Jak prawdziwe były te słowa w odniesieniu do wielu polskich siedzib kresowych… Anna Pruszyńska w tej trudnej i nieprzewidywalnej sytuacji wykazała się dużą odwagą i rozumem. Dzięki swojej determinacji i sprytowi zdołała uciec przed zbliżającą się opresją i przejść z dwójką dzieci przez dwa fronty, a ostatecznie dotarła do terenów opanowanych przez wojska odradzającej się Polski. Choć udało się ocalić życie, wielokrotnie można wyczuć w słowach Anny Pruszyńskiej żal, że polskie wojska nie podjęły wysiłku dotarcia dalej na wschód, tam gdzie mieszkały rzesze rodaków wydanych na pastwę bolszewików.

Wspomnienia Anny Pruszyńskiej to historia dzielnej kobiety, która zdołała ocalić siebie i synów przed zagładą niesioną polskiej szlachcie przez rewolucję. Najbardziej poruszyły mnie właśnie opisy codzienności życia na Kresach oraz późniejszego zamętu. Okres międzywojenny to głównie dość skrótowy opis edukacji i karier zawodowych obu synów, nietuzinkowych osobowości. Zwłaszcza Ksawery był chyba oczkiem w głowie matki. 

„Między Bohem a Słuczą” to ciekawy przykład wspomnień naocznego świadka dokumentujący pierwszy etap zagłady polskiego świata na Kresach, który przyniosła rewolucja bolszewicka. Dużym atutem jest również osoba Autorki – godnej i odważnej kobiety, która – mimo przeciwności losu – zdołała ocalić swoich synów i siebie z zagłady i rozpocząć nowe życie w wolnej Polsce. To lektura godna uwagi dla wszystkich zainteresowanych przeszłością. 

Tekst oryginalny ukazał się na blogu Notatnik Kaye 

Autor: Anna z Chodkiewiczów Pruszyńska
Wydawnictwo: Ossolineum
Rok wydania: 2001
Liczba stron: 278

4 komentarze:

  1. Nie mam pojęcia, jakim cudem przegapiłam książkę na Twoim blogu.
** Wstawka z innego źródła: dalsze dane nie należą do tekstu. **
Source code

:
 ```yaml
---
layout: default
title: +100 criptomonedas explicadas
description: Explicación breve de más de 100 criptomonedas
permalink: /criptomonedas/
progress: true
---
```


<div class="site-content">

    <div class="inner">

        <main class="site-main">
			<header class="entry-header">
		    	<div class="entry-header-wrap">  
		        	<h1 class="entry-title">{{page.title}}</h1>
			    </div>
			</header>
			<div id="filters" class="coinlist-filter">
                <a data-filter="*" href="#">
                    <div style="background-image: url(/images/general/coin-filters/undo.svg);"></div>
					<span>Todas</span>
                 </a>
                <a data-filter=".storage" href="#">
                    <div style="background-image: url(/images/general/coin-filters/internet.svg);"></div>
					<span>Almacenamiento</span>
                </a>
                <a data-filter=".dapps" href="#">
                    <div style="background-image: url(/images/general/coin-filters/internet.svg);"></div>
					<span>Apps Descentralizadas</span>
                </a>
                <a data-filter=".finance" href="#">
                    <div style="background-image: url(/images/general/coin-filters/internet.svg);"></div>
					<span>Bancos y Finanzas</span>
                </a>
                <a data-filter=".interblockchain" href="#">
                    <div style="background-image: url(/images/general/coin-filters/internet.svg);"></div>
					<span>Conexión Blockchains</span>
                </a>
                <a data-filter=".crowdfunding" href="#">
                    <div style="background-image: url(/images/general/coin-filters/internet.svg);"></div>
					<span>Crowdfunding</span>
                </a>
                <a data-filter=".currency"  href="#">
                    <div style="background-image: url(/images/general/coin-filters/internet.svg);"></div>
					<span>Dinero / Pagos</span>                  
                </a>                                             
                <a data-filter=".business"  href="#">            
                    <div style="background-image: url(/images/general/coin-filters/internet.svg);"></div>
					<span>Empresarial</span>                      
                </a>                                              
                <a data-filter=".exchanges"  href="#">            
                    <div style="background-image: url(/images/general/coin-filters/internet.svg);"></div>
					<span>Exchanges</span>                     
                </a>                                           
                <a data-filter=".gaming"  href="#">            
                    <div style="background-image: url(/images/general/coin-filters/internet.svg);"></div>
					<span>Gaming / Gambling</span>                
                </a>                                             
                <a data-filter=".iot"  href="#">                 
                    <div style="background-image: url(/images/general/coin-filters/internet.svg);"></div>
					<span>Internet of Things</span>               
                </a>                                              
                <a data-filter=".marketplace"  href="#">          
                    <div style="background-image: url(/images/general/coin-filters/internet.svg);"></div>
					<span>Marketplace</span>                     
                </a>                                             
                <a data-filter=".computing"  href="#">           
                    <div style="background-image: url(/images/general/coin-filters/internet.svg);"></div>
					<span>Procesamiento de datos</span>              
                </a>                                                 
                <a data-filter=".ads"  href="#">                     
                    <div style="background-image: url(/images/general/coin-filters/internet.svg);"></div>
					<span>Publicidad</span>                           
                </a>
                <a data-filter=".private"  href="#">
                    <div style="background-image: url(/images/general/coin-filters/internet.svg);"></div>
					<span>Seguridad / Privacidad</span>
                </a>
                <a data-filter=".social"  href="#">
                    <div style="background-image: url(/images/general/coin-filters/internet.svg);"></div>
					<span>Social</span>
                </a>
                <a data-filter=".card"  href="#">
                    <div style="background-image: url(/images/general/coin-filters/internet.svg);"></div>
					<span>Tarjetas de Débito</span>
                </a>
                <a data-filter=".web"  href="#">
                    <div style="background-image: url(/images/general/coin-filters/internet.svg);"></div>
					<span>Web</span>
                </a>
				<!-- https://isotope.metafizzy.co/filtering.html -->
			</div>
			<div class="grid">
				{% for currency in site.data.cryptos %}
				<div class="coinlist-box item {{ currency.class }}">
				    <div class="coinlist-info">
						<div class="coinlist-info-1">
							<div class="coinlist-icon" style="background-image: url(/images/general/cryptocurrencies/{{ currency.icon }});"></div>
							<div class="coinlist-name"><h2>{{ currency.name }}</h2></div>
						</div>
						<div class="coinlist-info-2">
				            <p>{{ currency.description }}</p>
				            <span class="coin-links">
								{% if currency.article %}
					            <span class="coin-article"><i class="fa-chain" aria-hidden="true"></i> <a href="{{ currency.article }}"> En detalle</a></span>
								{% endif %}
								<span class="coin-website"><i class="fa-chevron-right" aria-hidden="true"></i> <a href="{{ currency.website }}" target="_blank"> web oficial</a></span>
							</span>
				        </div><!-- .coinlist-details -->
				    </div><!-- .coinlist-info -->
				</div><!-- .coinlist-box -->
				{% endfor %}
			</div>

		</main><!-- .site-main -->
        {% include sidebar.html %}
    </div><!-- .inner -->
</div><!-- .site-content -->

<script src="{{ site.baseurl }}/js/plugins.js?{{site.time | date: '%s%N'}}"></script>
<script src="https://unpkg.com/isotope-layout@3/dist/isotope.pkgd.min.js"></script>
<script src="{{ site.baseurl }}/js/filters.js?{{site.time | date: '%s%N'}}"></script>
Koniecznie muszę ją gdzieś upolować i przeczytać.

    OdpowiedzUsuń
    Odpowiedzi
    1. Polecam, naprawdę świetnie się czyta. :)
      Ostatnio czas tak przyspieszył, że mnie również zdarza się przeoczyć opinie blogowe o interesujących mnie książkach. :)

      Usuń
  2. Ja też przegapiłam :))) Bardzo lubiłam kiedyś teksty Ksawerego Pruszyńskiego, jego "Trębacz z Samarkandy" był nawet moją lekturą w podstawówce (kiedyś to opowiadanie było w książkach do polskiego, nie wiem, jak jest teraz), wiem o jego kresowych korzeniach i dziwnej, jakby przez kogoś zainspirowanej, śmierci w wypadku. Chętnie przeczytałabym wspomnienia jego matki. Dzięki!!!

    OdpowiedzUsuń
    Odpowiedzi
    1. Proszę. :) Jak widać, dobrze, że istnieje blog kresowy. :)

      Usuń

Related Posts Plugin for WordPress, Blogger...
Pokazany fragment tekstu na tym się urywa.